Data to process
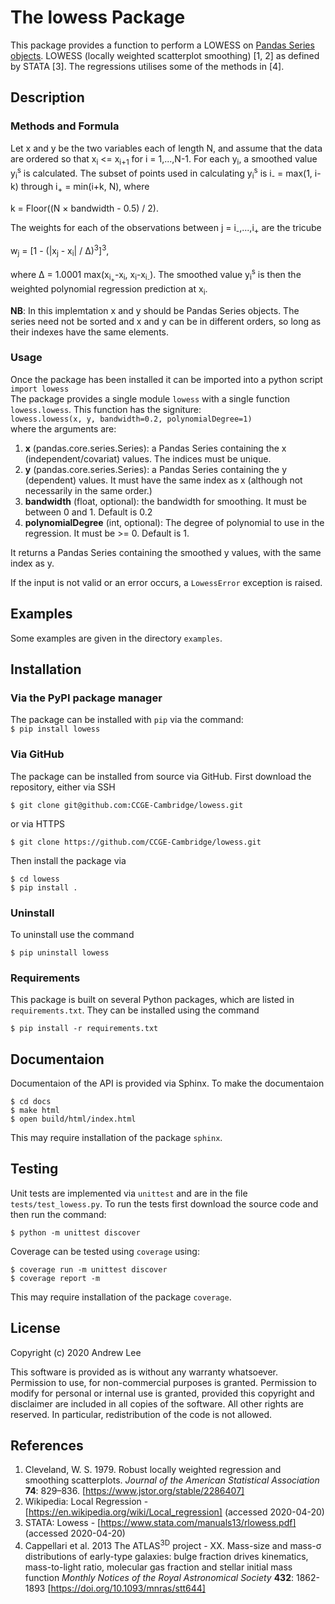 # The lowess Package
This package provides a function to perform a LOWESS on [Pandas Series objects](https://pandas.pydata.org/pandas-docs/stable/reference/api/pandas.Series.html "Pandas Series"). 
LOWESS (locally weighted scatterplot smoothing) \[1, 2\] as defined by STATA \[3\].
The regressions utilises some of the methods in \[4\].



## Description



### Methods and Formula
Let x and y be the two variables each of length N, and assume that the data are ordered so that x<sub>i</sub> <= x<sub>i+1</sub> for i = 1,...,N-1.
For each y<sub>i</sub>, a smoothed value y<sub>i</sub><sup>s</sup> is calculated.
The subset of points used in calculating y<sub>i</sub><sup>s</sup> is  i<sub>-</sub> = max(1, i-k) through i<sub>+</sub> = min(i+k, N), where  

k = Floor((N × bandwidth - 0.5) / 2).  

The weights for each of the observations between j = i<sub>-</sub>,...,i<sub>+</sub> are the tricube  

w<sub>j</sub> = [1 - (|x<sub>j</sub> - x<sub>i</sub>| / ∆)<sup>3</sup>]<sup>3</sup>,  

where ∆ = 1.0001 max(x<sub>i<sub>+</sub></sub>-x<sub>i</sub>, x<sub>i</sub>-x<sub>i<sub>-</sub></sub>).
The smoothed value y<sub>i</sub><sup>s</sup> is then the weighted polynomial regression prediction at x<sub>i</sub>.

**NB**: In this implemtation x and y should be Pandas Series objects.
The series need not be sorted and x and y can be in different orders, so long as their indexes have the same elements. 



### Usage
Once the package has been installed it can be imported into a python script  
`import lowess`  
The package provides a single module `lowess` with a single function `lowess.lowess`.
This function has the signiture:  
`lowess.lowess(x, y, bandwidth=0.2, polynomialDegree=1)`  
where the arguments are:
1. **x** (pandas.core.series.Series): a Pandas Series containing the x (independent/covariat) values. The indices must be unique.
2. **y** (pandas.core.series.Series): a Pandas Series containing the y (dependent) values. It must have the same index as x (although not necessarily in the same order.)
3. **bandwidth** (float, optional): the bandwidth for smoothing. It must be between 0 and 1. Default is 0.2
4. **polynomialDegree** (int, optional): The degree of polynomial to use in the regression. It must be >= 0. Default is 1.

It returns a Pandas Series containing the smoothed y values, with the same index as y.

If the input is not valid or an error occurs, a `LowessError` exception is raised.



## Examples
Some examples are given in the directory `examples`.



## Installation
### Via the PyPI package manager
The package can be installed with `pip` via the command:  
`$ pip install lowess`  

### Via GitHub
The package can be installed from source via GitHub.
First download the repository, either via SSH  

    $ git clone git@github.com:CCGE-Cambridge/lowess.git

or via HTTPS  

    $ git clone https://github.com/CCGE-Cambridge/lowess.git  
 
Then install the package via

    $ cd lowess
    $ pip install .

### Uninstall 
To uninstall use the command

    $ pip uninstall lowess

### Requirements
This package is built on several Python packages, which are listed in `requirements.txt`. 
They can be installed using the command

    $ pip install -r requirements.txt



## Documentaion
Documentaion of the API is provided via Sphinx.
To make the documentaion

    $ cd docs
    $ make html
    $ open build/html/index.html

This may require installation of the package `sphinx`.



## Testing
Unit tests are implemented via `unittest` and are in the file `tests/test_lowess.py`.
To run the tests first download the source code and then run the command:  

    $ python -m unittest discover

Coverage can be tested using `coverage` using:

    $ coverage run -m unittest discover
    $ coverage report -m 

This may require installation of the package `coverage`.



## License
Copyright (c) 2020 Andrew Lee

This software is provided as is without any warranty whatsoever.
Permission to use, for non-commercial purposes is granted.
Permission to modify for personal or internal use is granted,
provided this copyright and disclaimer are included in all
copies of the software. All other rights are reserved.
In particular, redistribution of the code is not allowed.



## References
1. Cleveland, W. S. 1979. Robust locally weighted regression and smoothing scatterplots. *Journal of the American Statistical Association* **74**: 829–836. [https://www.jstor.org/stable/2286407]
2. Wikipedia: Local Regression - [https://en.wikipedia.org/wiki/Local_regression] (accessed 2020-04-20)
3. STATA: Lowess - [https://www.stata.com/manuals13/rlowess.pdf] (accessed 2020-04-20)
4. Cappellari et al. 2013 The ATLAS<sup>3D</sup> project - XX. Mass-size and mass-&sigma; distributions of early-type galaxies: bulge fraction drives kinematics, mass-to-light ratio, molecular gas fraction and stellar initial mass function *Monthly Notices of the Royal Astronomical Society* **432**: 1862-1893 [https://doi.org/10.1093/mnras/stt644]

Problem details
Search the data for the string "between" and copy out every line where it is found.

Reply to the task
The weights for each of the observations between j = i<sub>-</sub>,...,i<sub>+</sub> are the tricube  
3. **bandwidth** (float, optional): the bandwidth for smoothing. It must be between 0 and 1. Default is 0.2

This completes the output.